Podsumowanie roku #bye2020

Kończymy rok 2020 na blogu KikaTur. Jaki to był rok dla podróży? Wiele można by mówić, ale najlepiej odda to jedno słowo: NIEPRZEWIDYWALNY. Podróżowanie zagraniczne, a nawet po kraju na każdym kroku napotykało niespodziewane zmiany. Planowanie z wyprzedzeniem musiało uwzględniać co najmniej kilka wariantów, w tym również ten, że wszystko przepada. Biura podróży stanęły na krawędzi bankructwa przez odwoływane wycieczki, a linie lotnicze kasowały i wznawiały kolejne trasy. W tym niełatwym czasie ludzie nadal chcieli podróżować, chociaż już dużo ostrożniej i rozważniej. 
Moje śmiałe plany na rok 2020 wyglądały następująco: Luksemburg, Belgia i Niemcy w lutym, Malta w marcu, wielka bałkańska majówka i pewnie jakieś ciepłe morze na jesień, a lato w kraju. Do marca wszystko szło dobrze, a potem trzeba było improwizować… Mimo wszystko odwiedziłam 6 krajów, w tym 4 nowe: Belgia, Luksemburg, Malta i San Marino. Byłam dwa razy nad Morzem Śródziemnym i dwa razy w Niemczech. Niestety przepadł mi lot do Budapesztu i całe Bałkany, ponadto wycieczka do Grecji z biura podróży oraz urodzinowy wyjazd do Wenecji i Niemiec, ale i tak uważam, że zagraniczne podróże w tym roku były udane.

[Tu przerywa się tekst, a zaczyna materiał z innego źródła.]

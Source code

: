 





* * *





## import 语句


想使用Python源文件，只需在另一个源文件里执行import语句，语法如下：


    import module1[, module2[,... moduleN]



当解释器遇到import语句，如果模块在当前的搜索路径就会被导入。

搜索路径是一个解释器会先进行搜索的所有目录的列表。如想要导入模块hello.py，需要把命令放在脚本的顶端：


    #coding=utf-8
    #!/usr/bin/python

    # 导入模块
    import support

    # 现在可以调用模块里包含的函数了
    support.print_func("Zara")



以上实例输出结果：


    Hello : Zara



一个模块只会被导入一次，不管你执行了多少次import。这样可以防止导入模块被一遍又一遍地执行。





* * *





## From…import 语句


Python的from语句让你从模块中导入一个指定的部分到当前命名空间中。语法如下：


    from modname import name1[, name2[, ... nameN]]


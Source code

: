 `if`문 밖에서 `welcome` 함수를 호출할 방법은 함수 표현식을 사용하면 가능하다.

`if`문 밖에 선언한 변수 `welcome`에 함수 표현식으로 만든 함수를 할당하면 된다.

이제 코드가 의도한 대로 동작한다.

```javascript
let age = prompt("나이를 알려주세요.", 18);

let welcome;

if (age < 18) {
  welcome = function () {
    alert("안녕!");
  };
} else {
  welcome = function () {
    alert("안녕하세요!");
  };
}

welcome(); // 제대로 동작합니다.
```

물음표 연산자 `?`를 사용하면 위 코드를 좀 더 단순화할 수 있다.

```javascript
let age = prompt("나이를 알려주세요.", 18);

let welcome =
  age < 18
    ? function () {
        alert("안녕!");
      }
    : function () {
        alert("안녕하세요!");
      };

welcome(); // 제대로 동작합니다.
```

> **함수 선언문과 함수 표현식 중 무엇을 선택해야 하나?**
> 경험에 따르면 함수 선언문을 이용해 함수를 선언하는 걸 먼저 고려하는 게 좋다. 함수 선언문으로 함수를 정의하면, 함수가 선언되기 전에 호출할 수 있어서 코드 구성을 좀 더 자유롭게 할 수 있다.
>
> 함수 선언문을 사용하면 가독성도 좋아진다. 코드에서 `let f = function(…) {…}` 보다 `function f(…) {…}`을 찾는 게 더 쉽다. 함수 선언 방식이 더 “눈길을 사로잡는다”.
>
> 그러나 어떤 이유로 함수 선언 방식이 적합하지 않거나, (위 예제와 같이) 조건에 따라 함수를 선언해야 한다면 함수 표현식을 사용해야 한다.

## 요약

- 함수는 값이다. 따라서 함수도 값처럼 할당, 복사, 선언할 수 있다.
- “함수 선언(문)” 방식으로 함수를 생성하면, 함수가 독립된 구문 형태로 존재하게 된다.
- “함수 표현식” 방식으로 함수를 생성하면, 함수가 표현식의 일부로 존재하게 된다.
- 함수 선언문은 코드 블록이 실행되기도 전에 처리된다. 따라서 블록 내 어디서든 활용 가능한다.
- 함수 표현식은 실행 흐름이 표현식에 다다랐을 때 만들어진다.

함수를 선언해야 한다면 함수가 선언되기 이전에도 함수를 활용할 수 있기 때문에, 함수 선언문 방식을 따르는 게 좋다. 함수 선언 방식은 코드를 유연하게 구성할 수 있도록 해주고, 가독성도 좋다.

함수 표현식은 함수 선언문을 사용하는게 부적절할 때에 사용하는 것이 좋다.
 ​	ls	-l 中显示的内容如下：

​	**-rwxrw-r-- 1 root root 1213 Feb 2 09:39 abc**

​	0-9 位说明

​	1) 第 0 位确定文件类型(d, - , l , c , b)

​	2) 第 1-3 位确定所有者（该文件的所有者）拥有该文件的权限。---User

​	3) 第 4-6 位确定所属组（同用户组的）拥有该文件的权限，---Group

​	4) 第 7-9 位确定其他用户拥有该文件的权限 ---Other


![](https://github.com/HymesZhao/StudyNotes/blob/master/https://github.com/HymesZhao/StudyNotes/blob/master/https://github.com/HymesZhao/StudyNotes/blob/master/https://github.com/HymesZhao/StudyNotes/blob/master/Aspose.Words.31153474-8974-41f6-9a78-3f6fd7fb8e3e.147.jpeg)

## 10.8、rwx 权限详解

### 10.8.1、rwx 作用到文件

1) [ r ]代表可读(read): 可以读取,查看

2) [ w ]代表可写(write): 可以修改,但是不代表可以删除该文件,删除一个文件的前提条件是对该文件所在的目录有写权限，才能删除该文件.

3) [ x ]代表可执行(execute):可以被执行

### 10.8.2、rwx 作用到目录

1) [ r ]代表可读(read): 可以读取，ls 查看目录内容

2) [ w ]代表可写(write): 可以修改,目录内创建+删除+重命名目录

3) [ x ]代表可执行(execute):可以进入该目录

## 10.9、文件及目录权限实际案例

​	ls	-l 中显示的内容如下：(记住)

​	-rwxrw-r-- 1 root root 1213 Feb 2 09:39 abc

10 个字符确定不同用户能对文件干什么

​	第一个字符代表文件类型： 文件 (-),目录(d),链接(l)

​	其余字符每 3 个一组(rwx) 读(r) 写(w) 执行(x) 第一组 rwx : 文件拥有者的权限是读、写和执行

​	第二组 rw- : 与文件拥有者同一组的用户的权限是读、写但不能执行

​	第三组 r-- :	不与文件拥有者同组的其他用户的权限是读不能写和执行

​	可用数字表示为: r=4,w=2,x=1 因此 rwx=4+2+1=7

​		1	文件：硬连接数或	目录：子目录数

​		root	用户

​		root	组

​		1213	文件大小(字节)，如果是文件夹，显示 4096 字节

Podczas zamkniętych granic i ryzyka zakażenia koronawirusem popularnością cieszyły się podróże po Polsce dzięki hasztagowi #podróżujdotutaj od Wędrownych Motyli. Namawiali oni do odkrywania miejsc położonych niedaleko domu. Mnie bardzo to zachęciło do kupna nowego roweru i tak zrobiłam w tym roku kilkaset ładnych kilometrów po Podkarpaciu. Kupiłam też mapę-zdrapkę Polski do zaznaczania odwiedzonych miejsc i nadal jest jeszcze sporo do zdrapania. Z dalszych podróży zwiedziłyśmy z siostrą Wrocław i Kotlinę Kłodzką, a ja wreszcie wybrałam się do Auschwitz. 

Ten rok był również pod znakiem gór: pojechałam dwa razy w Tatry, trzy razy w Bieszczady, a także przeszłyśmy labirynt Błędnych Skał w Górach Stołowych. Można powiedzieć, że odwiedziłam góry o każdej porze roku 🙂 wspaniałe widoki, wolność i obolałe nogi. Było warto po wielokroć.

Na koniec trochę prywatnych momentów z tego roku.
Niech rok 2021 będzie spokojniejszy i pełen nowych podróży!